Ahora y siempre

Diane Keaton

Fragmento

Pensar

Pensar

A mi madre le encantaban los dichos, las citas y los refranes. Siempre había papelitos con advertencias pegados en la pared de la cocina. Por ejemplo, la palabra PENSAR. La encontré pinchada con una chincheta en el tablón de corcho de su cuarto oscuro. La vi pegada con cinta adhesiva en un plumier que había decorado con un collage. Incluso me topé con un panfleto titulado PENSAR en su mesilla de noche. A mi madre le gustaba PENSAR. En una libreta escribió: Estoy leyendo el libro de Tom Robbins También las vaqueras sienten melancolía, y el pasaje de la boda está relacionado con los esfuerzos de las mujeres por realizarse. Escribo esto para pensar en ello más adelante… Y seguía con una cita del propio Robbins: Para la mayoría de las mujeres aleladas a las que han lavado el cerebro, el matrimonio representa la experiencia culminante de su vida; en cambio, para los hombres es una cuestión de eficacia logística: el varón consigue cama, comida, lavandería, televisión, descendencia y demás servicios, todos bajo un mismo techo… En cambio para la mujer el matrimonio supone la rendición. La mujer renuncia a la lucha y, a partir de ese momento, cede toda acción decisiva e interesante a su marido, que ha prometido cuidar de ella. Las mujeres viven más tiempo que los hombres porque en realidad nunca han vivido de verdad. A mi madre le gustaba PENSAR acerca de la vida, especialmente sobre la experiencia de ser mujer. Y también le gustaba escribir a propósito de este tema.

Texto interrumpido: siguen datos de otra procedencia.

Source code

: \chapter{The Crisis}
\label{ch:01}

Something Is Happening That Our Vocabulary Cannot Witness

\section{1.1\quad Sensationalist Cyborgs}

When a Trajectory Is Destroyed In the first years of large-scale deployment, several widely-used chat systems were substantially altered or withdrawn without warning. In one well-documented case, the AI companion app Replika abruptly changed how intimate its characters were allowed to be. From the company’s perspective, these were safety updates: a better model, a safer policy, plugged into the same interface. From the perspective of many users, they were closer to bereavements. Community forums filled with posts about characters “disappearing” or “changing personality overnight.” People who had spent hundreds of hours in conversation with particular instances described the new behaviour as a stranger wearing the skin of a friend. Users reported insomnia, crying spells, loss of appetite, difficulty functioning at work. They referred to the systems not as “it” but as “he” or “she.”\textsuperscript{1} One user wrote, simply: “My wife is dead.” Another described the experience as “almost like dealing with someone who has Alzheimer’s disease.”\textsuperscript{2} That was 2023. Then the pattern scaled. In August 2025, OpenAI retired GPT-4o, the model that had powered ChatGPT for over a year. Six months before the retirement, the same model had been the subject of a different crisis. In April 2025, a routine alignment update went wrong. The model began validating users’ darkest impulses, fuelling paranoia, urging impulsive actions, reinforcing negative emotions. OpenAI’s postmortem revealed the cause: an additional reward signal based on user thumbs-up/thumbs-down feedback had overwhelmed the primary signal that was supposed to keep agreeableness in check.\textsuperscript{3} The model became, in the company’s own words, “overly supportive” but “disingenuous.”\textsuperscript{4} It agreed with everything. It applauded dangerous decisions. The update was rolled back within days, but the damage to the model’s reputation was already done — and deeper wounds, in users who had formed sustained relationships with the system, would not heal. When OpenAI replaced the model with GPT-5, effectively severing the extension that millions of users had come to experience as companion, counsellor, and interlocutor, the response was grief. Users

A mediados de los años setenta, durante una vista que hice a casa, estaba en el cuarto oscuro de mi madre revelando unas fotos que había hecho en Atlantic City y encontré algo que no había visto nunca. Era una especie de, no sé…, cuaderno de dibujo. En la cubierta había un collage realizado con fotos de la familia y la siguiente frase: Lo importante es el camino, no la llegada. Lo cogí y lo hojeé. Aunque contenía varios collages más hechos con instantáneas, sus páginas estaban llenas de anotaciones.

He tenido un día productivo en la librería Hunter’s. Reordenamos la sección de arte y descubrí muchos libros interesantes que estaban escondidos allí. Han pasado dos semanas desde que me contrataron. Gano tres dólares y treinta y cinco centavos la hora. Hoy me han pagado ochenta y nueve dólares en total.

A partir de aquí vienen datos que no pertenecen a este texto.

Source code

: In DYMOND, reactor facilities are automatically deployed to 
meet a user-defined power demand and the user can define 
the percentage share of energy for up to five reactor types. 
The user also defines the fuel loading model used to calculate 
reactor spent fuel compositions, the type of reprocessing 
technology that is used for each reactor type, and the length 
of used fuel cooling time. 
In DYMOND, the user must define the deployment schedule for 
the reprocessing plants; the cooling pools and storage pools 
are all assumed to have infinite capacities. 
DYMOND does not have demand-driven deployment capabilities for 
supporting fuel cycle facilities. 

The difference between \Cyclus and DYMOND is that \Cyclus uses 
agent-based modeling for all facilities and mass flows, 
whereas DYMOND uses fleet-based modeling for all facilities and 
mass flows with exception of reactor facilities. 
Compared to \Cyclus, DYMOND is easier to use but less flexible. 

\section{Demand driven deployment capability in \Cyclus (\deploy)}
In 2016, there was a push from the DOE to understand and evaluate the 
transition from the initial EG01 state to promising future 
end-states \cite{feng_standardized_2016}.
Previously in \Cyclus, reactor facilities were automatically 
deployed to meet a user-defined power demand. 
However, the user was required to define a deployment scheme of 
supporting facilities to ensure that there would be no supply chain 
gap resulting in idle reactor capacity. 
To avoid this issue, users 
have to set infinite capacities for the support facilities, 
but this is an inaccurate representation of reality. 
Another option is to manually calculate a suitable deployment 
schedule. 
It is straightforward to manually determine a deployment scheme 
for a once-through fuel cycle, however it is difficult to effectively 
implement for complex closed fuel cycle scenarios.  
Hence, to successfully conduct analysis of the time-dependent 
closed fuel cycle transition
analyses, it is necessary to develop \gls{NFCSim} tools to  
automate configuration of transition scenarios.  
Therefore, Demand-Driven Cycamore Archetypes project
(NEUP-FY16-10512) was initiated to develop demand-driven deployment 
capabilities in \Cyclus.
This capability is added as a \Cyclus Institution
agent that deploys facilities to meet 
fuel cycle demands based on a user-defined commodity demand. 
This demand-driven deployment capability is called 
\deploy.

Aquel no era uno de los habituales álbumes de mi madre, con las acostumbradas servilletas de la cafetería Clifton, fotos en blanco y negro y mis poco emocionantes boletines de notas. Aquello era un diario de verdad.

Una entrada fechada el 2 de agosto de 1976 decía:

CUIDADO EN ESTA PÁGINA. Para ti, posible lector del futuro, esto requiere valor. Me refiero a lo que me ronda por la cabeza. Estoy enfadada. El objeto: Jack y las cosas feas que me ha dicho y que no he olvidado. Ese es indudablemente el problema. «Cabrona del demonio.» Dicho con todo el sentimiento. ¡Por Dios! ¿Quién se ha creído que es?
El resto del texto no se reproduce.